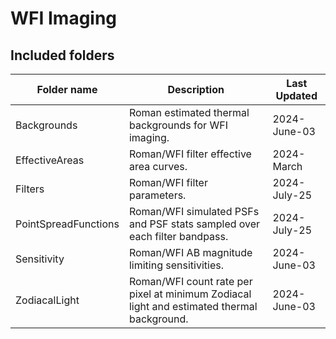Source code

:# WFI Imaging

## Included folders


| Folder name          | Description                                                               | Last Updated |
|----------------------|---------------------------------------------------------------------------|--------------|
| Backgrounds          | Roman estimated thermal backgrounds for WFI imaging.                      | 2024-June-03 |
| EffectiveAreas       | Roman/WFI filter effective area curves.                                   | 2024-March |
| Filters              | Roman/WFI filter parameters.                                              | 2024-July-25 |
| PointSpreadFunctions | Roman/WFI simulated PSFs and PSF stats sampled over each filter bandpass. | 2024-July-25 |
| Sensitivity          | Roman/WFI AB magnitude limiting sensitivities.                            | 2024-June-03 |
| ZodiacalLight        | Roman/WFI count rate per pixel at minimum Zodiacal light and estimated thermal background.                                                                          | 2024-June-03 |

┄┄┄┄┄┄

# Work instruction
Set down exactly the lines from the start of the records through the line containing "Roman estimated thermal", both included, and omit the pictures.

# Written response
Source code

:# WFI Imaging

## Included folders


| Folder name          | Description                                                               | Last Updated |
|----------------------|---------------------------------------------------------------------------|--------------|
| Backgrounds          | Roman estimated thermal backgrounds for WFI imaging.                      | 2024-June-03 |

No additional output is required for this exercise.